[Items listed in a dataset]
_ _ _ _

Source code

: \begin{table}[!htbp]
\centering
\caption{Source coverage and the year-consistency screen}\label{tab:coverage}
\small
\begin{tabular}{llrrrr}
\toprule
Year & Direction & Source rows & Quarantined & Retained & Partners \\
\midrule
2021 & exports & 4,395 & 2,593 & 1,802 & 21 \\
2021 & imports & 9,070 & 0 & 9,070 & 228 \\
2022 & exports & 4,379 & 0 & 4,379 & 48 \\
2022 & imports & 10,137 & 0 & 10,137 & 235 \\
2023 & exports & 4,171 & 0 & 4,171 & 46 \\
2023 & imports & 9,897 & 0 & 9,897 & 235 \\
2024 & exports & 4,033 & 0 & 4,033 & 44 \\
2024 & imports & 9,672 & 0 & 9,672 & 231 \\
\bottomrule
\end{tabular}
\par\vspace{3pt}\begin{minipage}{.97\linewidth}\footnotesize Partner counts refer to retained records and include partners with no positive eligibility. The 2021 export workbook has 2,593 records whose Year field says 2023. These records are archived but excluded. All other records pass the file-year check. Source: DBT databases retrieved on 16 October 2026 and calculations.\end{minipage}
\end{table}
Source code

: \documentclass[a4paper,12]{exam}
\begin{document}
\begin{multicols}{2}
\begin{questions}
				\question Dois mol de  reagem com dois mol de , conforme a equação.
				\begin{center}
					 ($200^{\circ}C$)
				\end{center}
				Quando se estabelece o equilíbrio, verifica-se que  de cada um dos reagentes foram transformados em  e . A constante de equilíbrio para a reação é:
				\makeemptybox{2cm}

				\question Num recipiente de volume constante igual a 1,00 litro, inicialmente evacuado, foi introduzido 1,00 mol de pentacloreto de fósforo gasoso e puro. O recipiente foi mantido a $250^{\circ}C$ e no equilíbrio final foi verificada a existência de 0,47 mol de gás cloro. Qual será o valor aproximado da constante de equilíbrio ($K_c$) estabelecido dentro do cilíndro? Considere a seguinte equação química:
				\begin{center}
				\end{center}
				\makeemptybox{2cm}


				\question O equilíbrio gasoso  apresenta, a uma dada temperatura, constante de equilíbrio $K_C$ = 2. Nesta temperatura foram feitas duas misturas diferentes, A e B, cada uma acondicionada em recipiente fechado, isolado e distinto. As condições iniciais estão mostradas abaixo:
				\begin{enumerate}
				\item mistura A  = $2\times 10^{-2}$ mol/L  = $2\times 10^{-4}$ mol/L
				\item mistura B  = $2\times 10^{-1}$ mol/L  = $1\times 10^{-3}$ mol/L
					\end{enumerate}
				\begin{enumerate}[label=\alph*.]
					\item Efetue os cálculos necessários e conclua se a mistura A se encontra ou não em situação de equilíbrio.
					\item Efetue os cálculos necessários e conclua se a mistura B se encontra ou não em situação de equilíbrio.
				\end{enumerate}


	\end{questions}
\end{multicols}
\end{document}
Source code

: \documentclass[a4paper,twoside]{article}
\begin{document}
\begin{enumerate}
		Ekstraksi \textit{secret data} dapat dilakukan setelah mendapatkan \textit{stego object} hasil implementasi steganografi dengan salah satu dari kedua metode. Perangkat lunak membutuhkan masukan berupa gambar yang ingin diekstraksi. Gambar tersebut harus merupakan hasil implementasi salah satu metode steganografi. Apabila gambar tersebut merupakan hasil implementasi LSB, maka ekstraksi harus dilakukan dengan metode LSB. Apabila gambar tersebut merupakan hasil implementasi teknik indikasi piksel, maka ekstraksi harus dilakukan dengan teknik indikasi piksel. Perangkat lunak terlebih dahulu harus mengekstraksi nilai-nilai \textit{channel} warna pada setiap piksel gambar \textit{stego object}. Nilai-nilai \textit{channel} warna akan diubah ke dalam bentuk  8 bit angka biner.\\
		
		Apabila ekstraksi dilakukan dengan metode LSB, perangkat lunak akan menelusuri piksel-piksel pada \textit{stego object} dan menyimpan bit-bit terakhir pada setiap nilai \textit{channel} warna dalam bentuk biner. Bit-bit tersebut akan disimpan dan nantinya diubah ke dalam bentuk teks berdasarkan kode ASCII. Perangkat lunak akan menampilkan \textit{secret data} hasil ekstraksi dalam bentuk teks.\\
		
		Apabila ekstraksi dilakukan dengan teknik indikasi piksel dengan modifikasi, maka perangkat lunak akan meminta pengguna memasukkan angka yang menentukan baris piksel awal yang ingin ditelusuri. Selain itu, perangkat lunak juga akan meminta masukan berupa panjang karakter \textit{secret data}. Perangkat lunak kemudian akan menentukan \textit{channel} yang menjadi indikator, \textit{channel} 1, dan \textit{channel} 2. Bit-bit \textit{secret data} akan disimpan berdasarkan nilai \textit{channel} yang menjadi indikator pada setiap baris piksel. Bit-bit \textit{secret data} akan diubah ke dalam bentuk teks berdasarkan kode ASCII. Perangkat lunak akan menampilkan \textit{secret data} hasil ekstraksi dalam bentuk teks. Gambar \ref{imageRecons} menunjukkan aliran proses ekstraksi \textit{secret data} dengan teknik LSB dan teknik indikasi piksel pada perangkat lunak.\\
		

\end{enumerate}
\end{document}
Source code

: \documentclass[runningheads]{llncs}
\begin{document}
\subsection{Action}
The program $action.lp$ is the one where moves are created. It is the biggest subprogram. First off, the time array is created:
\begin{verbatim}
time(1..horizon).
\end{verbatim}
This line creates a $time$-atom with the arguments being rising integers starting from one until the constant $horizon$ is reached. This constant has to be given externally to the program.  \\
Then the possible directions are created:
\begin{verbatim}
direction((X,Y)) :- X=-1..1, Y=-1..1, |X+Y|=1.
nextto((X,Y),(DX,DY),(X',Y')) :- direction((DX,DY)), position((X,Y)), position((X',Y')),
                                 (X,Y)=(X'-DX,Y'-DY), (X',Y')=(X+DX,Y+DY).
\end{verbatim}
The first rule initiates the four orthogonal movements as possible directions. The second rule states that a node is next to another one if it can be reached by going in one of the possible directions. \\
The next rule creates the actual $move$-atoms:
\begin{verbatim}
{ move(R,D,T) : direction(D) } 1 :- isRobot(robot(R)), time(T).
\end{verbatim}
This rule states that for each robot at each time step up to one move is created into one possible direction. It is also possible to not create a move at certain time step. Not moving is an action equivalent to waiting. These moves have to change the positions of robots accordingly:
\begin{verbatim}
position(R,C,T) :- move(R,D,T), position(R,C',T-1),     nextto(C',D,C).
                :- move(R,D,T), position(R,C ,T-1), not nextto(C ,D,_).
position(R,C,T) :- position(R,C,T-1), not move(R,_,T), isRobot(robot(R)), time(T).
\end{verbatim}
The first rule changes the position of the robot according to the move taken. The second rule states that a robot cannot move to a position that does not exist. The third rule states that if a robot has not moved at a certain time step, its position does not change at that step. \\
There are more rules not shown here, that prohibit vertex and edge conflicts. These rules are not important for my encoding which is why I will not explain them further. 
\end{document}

_ _ _ _

WHAT TO WORK ON: The answer is the full set of records, printed exactly as given.

RESPONSE TO THE TASK:
Source code

: \begin{table}[!htbp]
\centering
\caption{Source coverage and the year-consistency screen}\label{tab:coverage}
\small
\begin{tabular}{llrrrr}
\toprule
Year & Direction & Source rows & Quarantined & Retained & Partners \\
\midrule
2021 & exports & 4,395 & 2,593 & 1,802 & 21 \\
2021 & imports & 9,070 & 0 & 9,070 & 228 \\
2022 & exports & 4,379 & 0 & 4,379 & 48 \\
2022 & imports & 10,137 & 0 & 10,137 & 235 \\
2023 & exports & 4,171 & 0 & 4,171 & 46 \\
2023 & imports & 9,897 & 0 & 9,897 & 235 \\
2024 & exports & 4,033 & 0 & 4,033 & 44 \\
2024 & imports & 9,672 & 0 & 9,672 & 231 \\
\bottomrule
\end{tabular}
\par\vspace{3pt}\begin{minipage}{.97\linewidth}\footnotesize Partner counts refer to retained records and include partners with no positive eligibility. The 2021 export workbook has 2,593 records whose Year field says 2023. These records are archived but excluded. All other records pass the file-year check. Source: DBT databases retrieved on 16 October 2026 and calculations.\end{minipage}
\end{table}
Source code

: \documentclass[a4paper,12]{exam}
\begin{document}
\begin{multicols}{2}
\begin{questions}
				\question Dois mol de  reagem com dois mol de , conforme a equação.
				\begin{center}
					 ($200^{\circ}C$)
				\end{center}
				Quando se estabelece o equilíbrio, verifica-se que  de cada um dos reagentes foram transformados em  e . A constante de equilíbrio para a reação é:
				\makeemptybox{2cm}

				\question Num recipiente de volume constante igual a 1,00 litro, inicialmente evacuado, foi introduzido 1,00 mol de pentacloreto de fósforo gasoso e puro. O recipiente foi mantido a $250^{\circ}C$ e no equilíbrio final foi verificada a existência de 0,47 mol de gás cloro. Qual será o valor aproximado da constante de equilíbrio ($K_c$) estabelecido dentro do cilíndro? Considere a seguinte equação química:
				\begin{center}
				\end{center}
				\makeemptybox{2cm}


				\question O equilíbrio gasoso  apresenta, a uma dada temperatura, constante de equilíbrio $K_C$ = 2. Nesta temperatura foram feitas duas misturas diferentes, A e B, cada uma acondicionada em recipiente fechado, isolado e distinto. As condições iniciais estão mostradas abaixo:
				\begin{enumerate}
				\item mistura A  = $2\times 10^{-2}$ mol/L  = $2\times 10^{-4}$ mol/L
				\item mistura B  = $2\times 10^{-1}$ mol/L  = $1\times 10^{-3}$ mol/L
					\end{enumerate}
				\begin{enumerate}[label=\alph*.]
					\item Efetue os cálculos necessários e conclua se a mistura A se encontra ou não em situação de equilíbrio.
					\item Efetue os cálculos necessários e conclua se a mistura B se encontra ou não em situação de equilíbrio.
				\end{enumerate}


	\end{questions}
\end{multicols}
\end{document}
Source code

: \documentclass[a4paper,twoside]{article}
\begin{document}
\begin{enumerate}
		Ekstraksi \textit{secret data} dapat dilakukan setelah mendapatkan \textit{stego object} hasil implementasi steganografi dengan salah satu dari kedua metode. Perangkat lunak membutuhkan masukan berupa gambar yang ingin diekstraksi. Gambar tersebut harus merupakan hasil implementasi salah satu metode steganografi. Apabila gambar tersebut merupakan hasil implementasi LSB, maka ekstraksi harus dilakukan dengan metode LSB. Apabila gambar tersebut merupakan hasil implementasi teknik indikasi piksel, maka ekstraksi harus dilakukan dengan teknik indikasi piksel. Perangkat lunak terlebih dahulu harus mengekstraksi nilai-nilai \textit{channel} warna pada setiap piksel gambar \textit{stego object}. Nilai-nilai \textit{channel} warna akan diubah ke dalam bentuk  8 bit angka biner.\\
		
		Apabila ekstraksi dilakukan dengan metode LSB, perangkat lunak akan menelusuri piksel-piksel pada \textit{stego object} dan menyimpan bit-bit terakhir pada setiap nilai \textit{channel} warna dalam bentuk biner. Bit-bit tersebut akan disimpan dan nantinya diubah ke dalam bentuk teks berdasarkan kode ASCII. Perangkat lunak akan menampilkan \textit{secret data} hasil ekstraksi dalam bentuk teks.\\
		
		Apabila ekstraksi dilakukan dengan teknik indikasi piksel dengan modifikasi, maka perangkat lunak akan meminta pengguna memasukkan angka yang menentukan baris piksel awal yang ingin ditelusuri. Selain itu, perangkat lunak juga akan meminta masukan berupa panjang karakter \textit{secret data}. Perangkat lunak kemudian akan menentukan \textit{channel} yang menjadi indikator, \textit{channel} 1, dan \textit{channel} 2. Bit-bit \textit{secret data} akan disimpan berdasarkan nilai \textit{channel} yang menjadi indikator pada setiap baris piksel. Bit-bit \textit{secret data} akan diubah ke dalam bentuk teks berdasarkan kode ASCII. Perangkat lunak akan menampilkan \textit{secret data} hasil ekstraksi dalam bentuk teks. Gambar \ref{imageRecons} menunjukkan aliran proses ekstraksi \textit{secret data} dengan teknik LSB dan teknik indikasi piksel pada perangkat lunak.\\
		

\end{enumerate}
\end{document}
Source code

: \documentclass[runningheads]{llncs}
\begin{document}
\subsection{Action}
The program $action.lp$ is the one where moves are created. It is the biggest subprogram. First off, the time array is created:
\begin{verbatim}
time(1..horizon).
\end{verbatim}
This line creates a $time$-atom with the arguments being rising integers starting from one until the constant $horizon$ is reached. This constant has to be given externally to the program.  \\
Then the possible directions are created:
\begin{verbatim}
direction((X,Y)) :- X=-1..1, Y=-1..1, |X+Y|=1.
nextto((X,Y),(DX,DY),(X',Y')) :- direction((DX,DY)), position((X,Y)), position((X',Y')),
                                 (X,Y)=(X'-DX,Y'-DY), (X',Y')=(X+DX,Y+DY).
\end{verbatim}
The first rule initiates the four orthogonal movements as possible directions. The second rule states that a node is next to another one if it can be reached by going in one of the possible directions. \\
The next rule creates the actual $move$-atoms:
\begin{verbatim}
{ move(R,D,T) : direction(D) } 1 :- isRobot(robot(R)), time(T).
\end{verbatim}
This rule states that for each robot at each time step up to one move is created into one possible direction. It is also possible to not create a move at certain time step. Not moving is an action equivalent to waiting. These moves have to change the positions of robots accordingly:
\begin{verbatim}
position(R,C,T) :- move(R,D,T), position(R,C',T-1),     nextto(C',D,C).
                :- move(R,D,T), position(R,C ,T-1), not nextto(C ,D,_).
position(R,C,T) :- position(R,C,T-1), not move(R,_,T), isRobot(robot(R)), time(T).
\end{verbatim}
The first rule changes the position of the robot according to the move taken. The second rule states that a robot cannot move to a position that does not exist. The third rule states that if a robot has not moved at a certain time step, its position does not change at that step. \\
There are more rules not shown here, that prohibit vertex and edge conflicts. These rules are not important for my encoding which is why I will not explain them further. 
\end{document}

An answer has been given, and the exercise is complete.